What I admire about the chorus chiefly is its unity. The whole village dresses exactly alike. In wicked, worldly villages there is rivalry, leading to heartburn and jealously. One lady comes out suddenly, on, say, a Bank Holiday, in a fetching blue that conquers every male heart. Next holiday her rival cuts her out with a green hat. In the operatic village it must be that the girls gather together beforehand to arrange this thing. There is probably a meeting called.

“The dear Count’s wedding,” announces the chairwoman, “you will all be pleased to hear, has been fixed for the fourteenth, at eleven o’clock in the morning. The entire village will be assembled at ten-thirty to await the return of the bridal cortège from the church, and offer its felicitations. Married ladies, will, of course, come accompanied by their husbands. Unmarried ladies must each bring a male partner as near their own height as possible. Fortunately, in this village the number of males is exactly equal to that of females, so that the picture need not be spoiled. The children will organise themselves into an independent body and will group themselves picturesquely. It has been thought advisable,” continues the chairwoman, “that the village should meet the dear Count and his bride at some spot not too far removed from the local alehouse. The costume to be worn by the ladies will consist of a short pink skirt terminating at the knees and ornamented with festoons of flowers; above will be worn a bolero in mauve silk without sleeves and cut décolleté. The shoes should be of yellow satin over flesh-coloured stockings. Ladies who are ‘out’ will wear pearl necklaces, and a simple device in emeralds to decorate the hair. Thank God, we can all of us afford it, and provided the weather holds up and nothing unexpected happens—he is not what I call a lucky man, our Count, and it is always as well to be prepared for possibilities—well, I think we may look forward to a really pleasant day.”

It cannot be done, Herr Wagner, believe me. You cannot substitute the music drama for all the arts combined. The object to be aimed at by the wise composer should be to make us, while listening to his music, forgetful of all remaining artistic considerations.

THE WHITE MAN’S BURDEN! NEED IT BE SO HEAVY?

It is a delightful stroll on a sunny summer morning from the Hague to the Huis ten Bosch, the little “house in the wood,” built for Princess Amalia, widow of Stadtholter Frederick Henry, under whom Holland escaped finally from the bondage of her foes and entered into the promised land of Liberty.
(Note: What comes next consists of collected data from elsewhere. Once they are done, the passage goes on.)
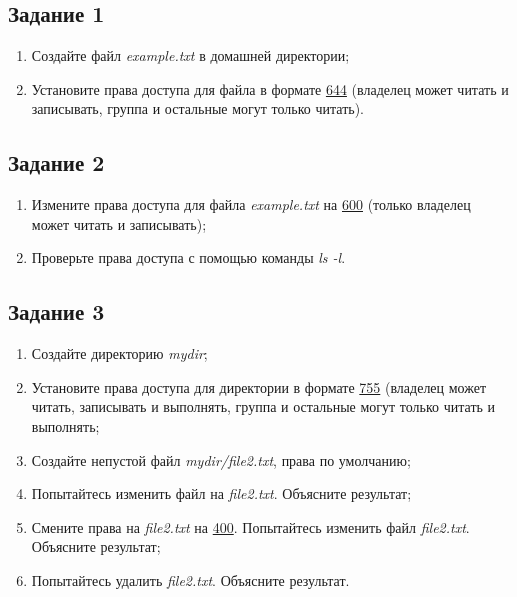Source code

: \documentclass[12pt, a4paper]{report}
\begin{document}
		\subsection*{Задание 1}
		\begin{enumerate}
			\item Создайте файл \textit{example.txt} в домашней директории;
			\item Установите права доступа для файла в формате \underline{644} (владелец может читать и записывать, группа и остальные могут только читать).
		\end{enumerate}
		\lstset{style=mystyle}
		

		\subsection*{Задание 2}
		\begin{enumerate}
			\item Измените права доступа для файла \textit{example.txt} на \underline{600} (только владелец может читать и записывать);
			\item Проверьте права доступа с помощью команды \textit{ls -l}.
		\end{enumerate}
		\lstset{style=mystyle}
		

		\subsection*{Задание 3}
		\begin{enumerate}
			\item Создайте директорию \textit{mydir};
			\item Установите права доступа для директории в формате \underline{755} (владелец может читать, записывать и выполнять, группа и остальные могут только читать и выполнять;
			\item Создайте непустой файл \textit{mydir/file2.txt}, права по умолчанию;
			\item Попытайтесь изменить файл на \textit{file2.txt}. Объясните результат;
			\item Смените права на \textit{file2.txt} на \underline{400}. Попытайтесь изменить файл \textit{file2.txt}. Объясните результат;
			\item Попытайтесь удалить \textit{file2.txt}. Объясните результат.
		\end{enumerate}
		\lstset{style=mystyle}
		
\end{document}
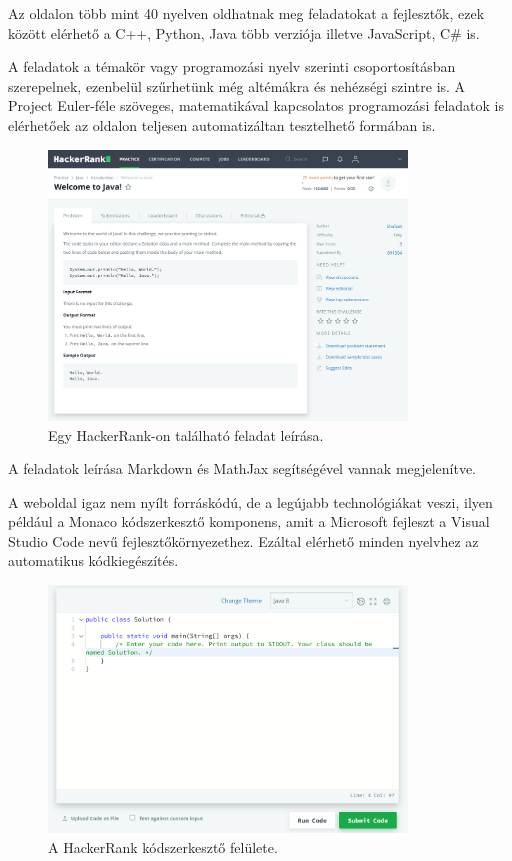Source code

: Az oldalon több mint 40 nyelven oldhatnak meg feladatokat a fejlesztők, ezek között elérhető a C++, Python, Java több verziója illetve JavaScript, C\# is. \cite{hackerrank_environment}

A feladatok a témakör vagy programozási nyelv szerinti csoportosításban szerepelnek, ezenbelül szűrhetünk még altémákra és nehézségi szintre is. A Project Euler-féle szöveges, matematikával kapcsolatos programozási feladatok is elérhetőek az oldalon teljesen automatizáltan tesztelhető formában is.

\begin{figure}[h]
    \centering
    \includegraphics[width=0.85\textwidth]{images/hackerrank_task.png}
    \caption{Egy HackerRank-on található feladat leírása.}
    \label{fig:exercism_task}
\end{figure}

A feladatok leírása Markdown és MathJax segítségével vannak megjelenítve.

A weboldal igaz nem nyílt forráskódú, de a legújabb technológiákat veszi, ilyen például a Monaco kódszerkesztő komponens, amit a Microsoft fejleszt a Visual Studio Code nevű fejlesztőkörnyezethez. Ezáltal elérhető minden nyelvhez az automatikus kódkiegészítés.

\begin{figure}[h]
    \centering
    \includegraphics[width=0.85\textwidth]{images/hackerrank_editor.png}
    \caption{A HackerRank kódszerkesztő felülete.}
    \label{fig:hackerrank_editor}
\end{figure}

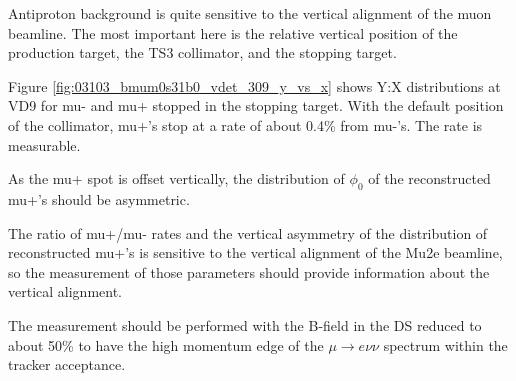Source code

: \documentclass[12pt]{article}
\newcommand {\ra}        {\rightarrow}
\begin{document}
Antiproton background is quite sensitive to the vertical alignment of the muon beamline.
The most important here is the relative vertical position of the production target,
the TS3 collimator, and the stopping target.

Figure \ref{fig:03103_bmum0s31b0_vdet_309_y_vs_x} shows Y:X distributions at VD9 for mu- and mu+ stopped
in the stopping target. With the default position of the collimator, mu+'s stop at a rate of about 0.4\%
from mu-'s. The rate is measurable.

As the mu+ spot is offset vertically, the distribution of $\phi_0$  of the reconstructed mu+'s
should be asymmetric.

The ratio of mu+/mu- rates and the vertical asymmetry of the distribution of reconstructed mu+'s is 
sensitive to the vertical alignment of the Mu2e beamline, so the measurement of those parameters
should provide information about the vertical alignment.

The measurement should be performed with the B-field in the DS reduced to about 50\%
to have the high momentum edge of the $\mu \ra e\nu\nu$ spectrum within the tracker acceptance.
\end{document}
Leaving the quiet streets, the tree-bordered canals, with their creeping barges, you pass through a pleasant park, where the soft-eyed deer press round you, hurt and indignant if you have brought nothing in your pocket—not even a piece of sugar—to offer them. It is not that they are grasping—it is the want of attention that wounds them.

“I thought he was a gentleman,” they seem to be saying to one another, if you glance back, “he looked like a gentleman.”

Their mild eyes haunt you; on the next occasion you do not forget. The Park merges into the forest; you go by winding ways till you reach the trim Dutch garden, moat-encircled, in the centre of which stands the prim old-fashioned villa, which, to the simple Dutchman, appears a palace. The concierge, an old soldier, bows low to you and introduces you to his wife—a stately, white-haired dame, who talks most languages a little, so far as relates to all things within and appertaining to this tiny palace of the wood. To things without, beyond the wood, her powers of conversation do not extend: apparently such matters do not interest her.

She conducts you to the Chinese Room; the sun streams through the windows, illuminating the wondrous golden dragons standing out in bold relief from the burnished lacquer work, decorating still further with light and shade the delicate silk embroideries thin taper hands have woven with infinite pains. The walls are hung with rice paper, depicting the conventional scenes of the conventional Chinese life.

You find your thoughts wandering. These grotesque figures, these caricatures of humanity! A comical creature, surely, this Chinaman, the pantaloon of civilization. How useful he has been to us for our farces, our comic operas! This yellow baby, in his ample pinafore, who lived thousands of years ago, who has now passed into this strange second childhood.

But is he dying—or does the life of a nation wake again, as after sleep? Is he this droll, harmless thing he here depicts himself? And if not? Suppose fresh sap be stirring through his three hundred millions? We thought he was so very dead; we thought the time had come to cut him up and divide him, the only danger being lest we should quarrel over his carcase among ourselves.